Reading Levinas and Talmud in a Time of Plague: A Poetic Response

North American Levinas Society 2020 Online Conference
THE FACE AND THE INTERFACE: Levinas, Teaching, & Technology
Panel 11: Confinement and Poetics in Levinas, July 23, 2020

In Memoriam Helen Pinkerton, poet, mentor, and friend extraordinaire

My paper reflects on how the COVID-19 pandemic has affected my teaching, reading, and writing over the past several months. I will begin by reflecting on how the onset of the pandemic has affected my teaching. During spring quarter, I was scheduled to teach a class on Levinas and Tolstoy in prison to a mix of university students and inmates at the Oregon State Penitentiary through the Inside-Out Prison Exchange Program. The essence of the class is the face-to-face encounter of inside and outside students. In my Inside-Out classes, we both read Levinas on the face and enact the face-to-face encounter. Students sign up for the class because of the opportunity it offers them to be turned inside-out by the face-to-face encounter. I decided to cancel the class rather than teach it remotely to university students who would be deprived of studying with their peers on the inside, even remotely, as the incarcerated students do not have access to the required technology. 

Not teaching the class allowed me to focus more intently on the Daf Yomi project, often called the world’s largest book club. Those participating in this ambitious effort read a folio page (a “Daf”) of Talmud a day (“Yomi”) with the aim of completing a reading of the entire Babylonian Talmud in seven and a half years. My goal has been to write a poem a week, mainly in meditative blank verse (unrhymed iambic pentameter), on a passage from the week’s reading in the Talmud. In my presentation today, I will read aloud and comment on four of these poems. 
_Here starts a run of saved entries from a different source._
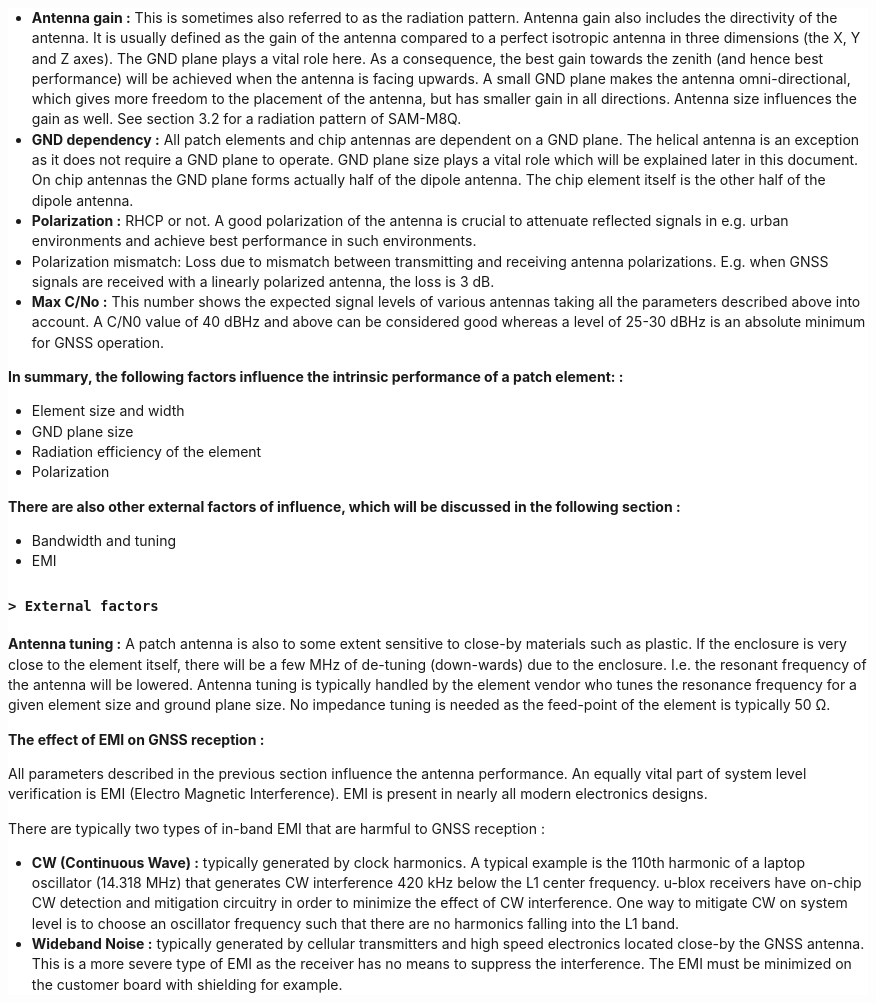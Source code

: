 - **Antenna gain :** This is sometimes also referred to as the radiation pattern. Antenna gain also includes the directivity of the antenna. It is usually defined as the gain of the antenna compared to a perfect isotropic antenna in three dimensions (the X, Y and Z axes). The GND plane plays a vital role here. As a consequence, the best gain towards the zenith (and hence best performance) will be achieved when the antenna is facing upwards. A small GND plane makes the antenna omni-directional, which gives more freedom to the placement of the antenna, but has smaller gain in all directions. Antenna size influences the gain as well. See section 3.2 for a radiation pattern of SAM-M8Q.
- **GND dependency :** All patch elements and chip antennas are dependent on a GND plane. The helical antenna is an exception as it does not require a GND plane to operate. GND plane size plays a vital role which will be explained later in this document. On chip antennas the GND plane forms actually half of the dipole antenna. The chip element itself is the other half of the dipole antenna.
- **Polarization :** RHCP or not. A good polarization of the antenna is crucial to attenuate reflected signals in e.g. urban environments and achieve best performance in such environments.
- Polarization mismatch: Loss due to mismatch between transmitting and receiving antenna polarizations. E.g. when GNSS signals are received with a linearly polarized antenna, the loss is 3 dB.
- **Max C/No :** This number shows the expected signal levels of various antennas taking all the parameters described above into account. A C/N0 value of 40 dBHz and above can be considered good whereas a level of 25-30 dBHz is an absolute minimum for GNSS operation.

**In summary, the following factors influence the intrinsic performance of a patch element: :**
- Element size and width
- GND plane size
- Radiation efficiency of the element
- Polarization

**There are also other external factors of influence, which will be discussed in the following section :**
- Bandwidth and tuning
- EMI

### ``> External factors``
**Antenna tuning :**
A patch antenna is also to some extent sensitive to close-by materials such as plastic. If the enclosure is very close to the element itself, there will be a few MHz of de-tuning (down-wards) due to the enclosure. I.e. the resonant frequency of the antenna will be lowered. Antenna tuning is typically handled by the element vendor who tunes the resonance frequency for a given element size and ground plane size. No impedance tuning is needed as the
feed-point of the element is typically 50 Ω.

**The effect of EMI on GNSS reception :**

All parameters described in the previous section influence the antenna performance. An equally vital part of system level verification is EMI (Electro Magnetic Interference). EMI is present in nearly all modern electronics designs.

There are typically two types of in-band EMI that are harmful to GNSS reception :
- **CW (Continuous Wave) :** typically generated by clock harmonics. A typical example is the 110th harmonic of a laptop oscillator (14.318 MHz) that generates CW interference 420 kHz below the L1 center frequency. u-blox receivers have on-chip CW detection and mitigation circuitry in order to minimize the effect of CW interference. One way to mitigate CW on system level is to choose an oscillator frequency such that there are no harmonics falling into the L1 band.
- **Wideband Noise :** typically generated by cellular transmitters and high speed electronics located close-by
the GNSS antenna. This is a more severe type of EMI as the receiver has no means to suppress the interference. The EMI must be minimized on the customer board with shielding for example.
Before turning to the poems, I will say a few things about Levinas and poetry. Despite the skepticism Levinas expresses about poetry in essays such as “Reality and its Shadow,” Levinas was himself haunted by poetry, by specific lines of poetry. I think, for example, of his decades-long rumination over two lines from Paul Valéry’s poem Cantique des colonnes: “C’est un profond jadis,/ Jadis jamais assez! [“A deep long since it is,/ Never long since enough!”]. Levinas’s rumination begins in his discussion of the dwelling (la demeure) in Totality and Infinity, but it finds its definitive importance in his oeuvre first in his essay “Signification and Sense” (1964) and, later and most crucially, in his discussion of recurrence in Otherwise than Being (1974). There Levinas argues that what recurs in consciousness, as it constitutes itself in the present, as it collects itself and recollects a past, is the sense that this supposedly pure consciousness – a consciousness allegedly concerned primarily with knowing – is in fact haunted by its prior responsibility for the other. 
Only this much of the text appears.